The divergence between productivity and labor (including wage compensation and employment) is the key to understanding rising income inequality, the stagnation of average wages, and the current state of our jobless, 1-percent-oriented recovery. “Productivity and the compensation of the typical worker grew in tandem over the early postwar period until the 1970s,” writes Lawrence Mishel, president of the Economic Policy Institute. “However, the experience of the vast majority of workers in recent decades has been that productivity growth actually provides only the potential for rising living standards.” In reality, average wage growth has stagnated, while the gap between productivity and compensation has accelerated.
According to Mishel's research, this divergence can be explained primarily by growing income inequality and a recent shift in the allocation of compensation from labor to capital. Part of this story is the rise of the 1 percent, whose earnings grew 156 percent from 1979 to 2007. But Mishel differentiates between this divergence at the top—attributable to the extraordinary growth of executives' compensation (especially in the financial sector)—and the wage stagnation of the middle class, who have suffered disproportionately from “laissez-faire policies . . . including globalization, deregulation, privatization, eroded unionization, and weakened labor standards.” Wage inequality at the bottom is similarly a unique phenomenon, the result of continual high unemployment and the eroding value of the minimum wage.

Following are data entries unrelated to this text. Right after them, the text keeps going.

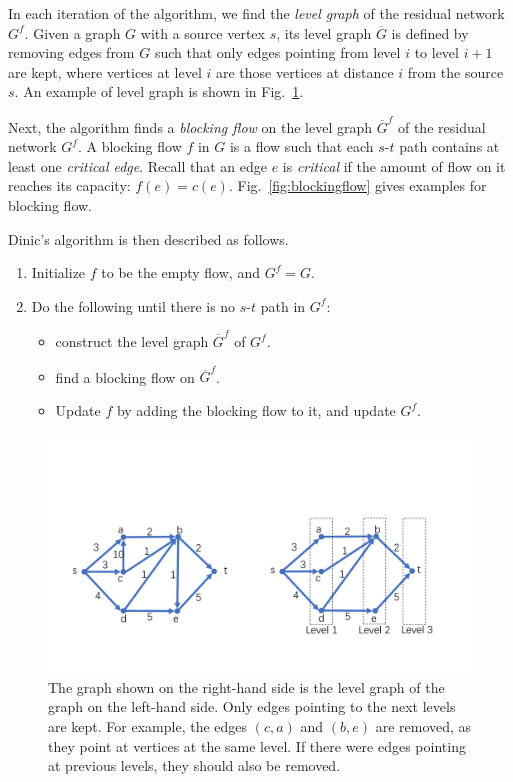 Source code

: \documentclass{oxmathproblems}
\begin{document}
\begin{questions}
In each iteration of the algorithm, we find the \emph{level graph} of the residual network $G^f$.
Given a graph $G$ with a source vertex $s$, its level graph $\overline{G}$ is defined by removing edges from $G$ such that only edges pointing from level $i$ to level $i+1$ are kept, where vertices at level $i$ are those vertices at distance $i$ from the source $s$.
An example of level graph is shown in Fig.~\ref{fig:levelgraph}.

Next, the algorithm finds a \emph{blocking flow} on the level graph $\overline{G}^f$ of the residual network $G^f$.
A blocking flow $f$ in $G$ is a flow such that each $s$-$t$ path contains at least one \emph{critical edge}.
Recall that an edge $e$ is \emph{critical} if the amount of flow on it reaches its capacity: $f(e)=c(e)$.
Fig.~\ref{fig:blockingflow} gives examples for blocking flow.

Dinic's algorithm is then described as follows.
\begin{enumerate}
    \item Initialize $f$ to be the empty flow, and $G^f=G$.
    \item Do the following until there is no $s$-$t$ path in $G^f$:
    \begin{itemize}
        \item construct the level graph $\overline{G}^f$ of $G^f$.
        \item find a blocking flow on $\overline{G}^f$.
        \item Update $f$ by adding the blocking flow to it, and update $G^f$.
    \end{itemize}
\end{enumerate}

\begin{figure}[htbp]
    \centering
    \includegraphics[width=\textwidth]{levelgraph.pdf}
    \caption{The graph shown on the right-hand side is the level graph of the graph on the left-hand side. Only edges pointing to the next levels are kept. For example, the edges $(c,a)$ and $(b,e)$ are removed, as they point at vertices at the same level. If there were edges pointing at previous levels, they should also be removed.}
    \label{fig:levelgraph}
\end{figure}


\end{questions}
\end{document}
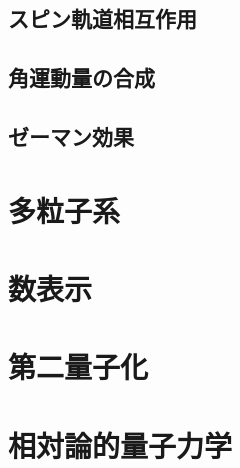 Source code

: \documentclass[a4paper]{jsreport}
\begin{document}
        \section{スピン軌道相互作用}


        \section{角運動量の合成}


        \section{ゼーマン効果}
            

    \chapter{多粒子系}
    \chapter{数表示}
    \chapter{第二量子化}
    \chapter{相対論的量子力学}
        
\end{document}
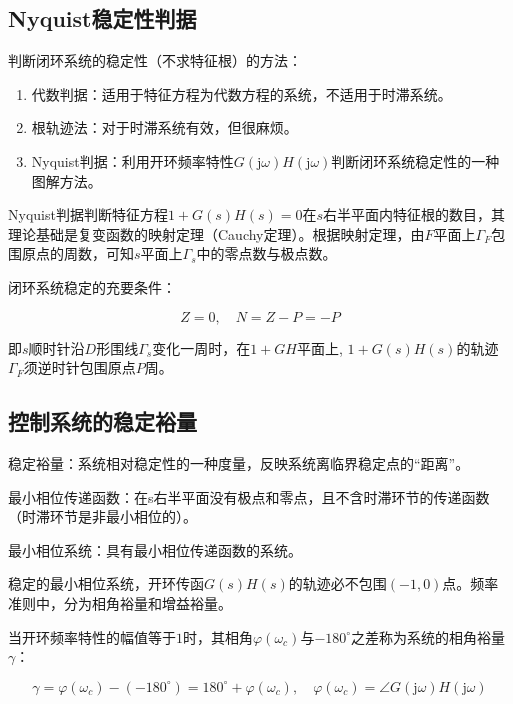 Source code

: \documentclass[cn, blue, normal, 12pt]{elegantnote}
\begin{document}
\subsection{Nyquist稳定性判据}

判断闭环系统的稳定性（不求特征根）的方法：

\begin{enumerate}
    \setlength{\itemsep}{6pt}
    \item 代数判据：适用于特征方程为代数方程的系统，不适用于时滞系统。
    \item 根轨迹法：对于时滞系统有效，但很麻烦。
    \item Nyquist判据：利用开环频率特性$G(\mathrm{j}\omega)H(\mathrm{j}\omega)$判断闭环系统稳定性的一种图解方法。
\end{enumerate}

Nyquist判据判断特征方程$1+G(s)H(s)=0$在$s$右半平面内特征根的数目，其理论基础是复变函数的映射定理（Cauchy定理）。根据映射定理，由$F$平面上$\varGamma_F$包围原点的周数，可知$s$平面上$\varGamma_s$中的零点数与极点数。

闭环系统稳定的充要条件：

\begin{equation}
    Z=0, \quad N=Z-P=-P
\end{equation}

即$s$顺时针沿$D$形围线$\varGamma_s$变化一周时，在$1+GH$平面上, $1+G(s)H(s)$的轨迹$\varGamma_F$须逆时针包围原点$P$周。

\subsection{控制系统的稳定裕量}

稳定裕量：系统相对稳定性的一种度量，反映系统离临界稳定点的“距离”。

最小相位传递函数：在s右半平面没有极点和零点，且不含时滞环节的传递函数（时滞环节是非最小相位的）。

最小相位系统：具有最小相位传递函数的系统。

稳定的最小相位系统，开环传函$G(s)H(s)$的轨迹必不包围$(-1,0)$点。频率准则中，分为相角裕量和增益裕量。

当开环频率特性的幅值等于$1$时，其相角$\varphi(\omega_c)$与$-180^{\circ}$之差称为系统的相角裕量$\gamma$：

\begin{equation}
    \gamma=\varphi(\omega_c)-(-180^{\circ})=180^{\circ}+\varphi(\omega_c), \quad \varphi(\omega_c)=\angle{G(\mathrm{j}\omega)H(\mathrm{j}\omega)}
\end{equation}
\end{document}
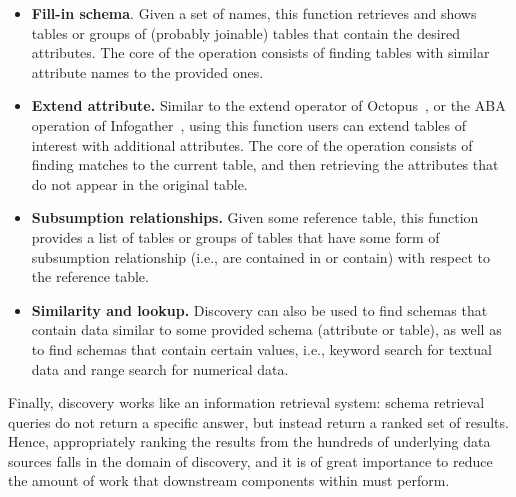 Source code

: \begin{itemize}
\item \textbf{Fill-in schema}. Given a set of names, this function
retrieves and shows tables or groups of (probably joinable) tables that contain
the desired attributes. The core of the operation consists of finding tables
with similar attribute names to the provided ones.

\item \textbf{Extend attribute.} Similar to the extend operator of Octopus~\cite{octopus}, or the ABA operation of Infogather~\cite{DBLP:conf/sigmod/YakoutGCC12}, using this function users
can extend tables of interest with additional attributes. The
core of the operation consists of finding matches to the current table, and then
retrieving the attributes that do not appear in the original table.

\item \textbf{Subsumption relationships.} Given some reference table,
this function provides a list of tables or groups of tables that have some form
of subsumption relationship (i.e., are contained in or contain) with respect to the reference table. 

\item \textbf{Similarity and lookup.} Discovery can also be used to find schemas
that contain data similar to some provided schema (attribute or table), as well
as to find schemas that contain certain values, i.e., keyword search for
textual data and range search for numerical data.
\end{itemize}

Finally, discovery works like an information retrieval system: schema retrieval queries
do not return a specific answer, but instead return a ranked set of results.
Hence,  appropriately ranking the results from the hundreds of underlying data
sources falls in the domain of discovery, and it is of great importance to reduce
the amount of work that downstream components  within \dcv must perform.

Mishel's research strongly suggests that improving labor standards—including a higher, inflation-indexed minimum wage and stronger protections for collective bargaining—must be central to any effort to reestablish the historical link between productivity growth and rising median wages. Here the experience of Europe, with its longstanding support for labor and milder income inequality, should be instructive. Another way to increase workers' leverage would be to return to full employment, putting upwards pressure on wages. But most economists expect that could take years at current trend growth: businesses will continue to squeeze productivity gains from ever-smaller workforces until an increase in consumer demand requires them to begin hiring again. And consumer demand will not return to pre-recession levels until the jobs crisis is resolved.
It sounds like a catch-22. (That is, until you remember the role of the U.S. government, which can borrow cheaply to stimulate the economy, creating outsize returns on investment.) Of course, in the long-term, the market will find equilibrium on its own—it just may not be the equilibrium we want or expect.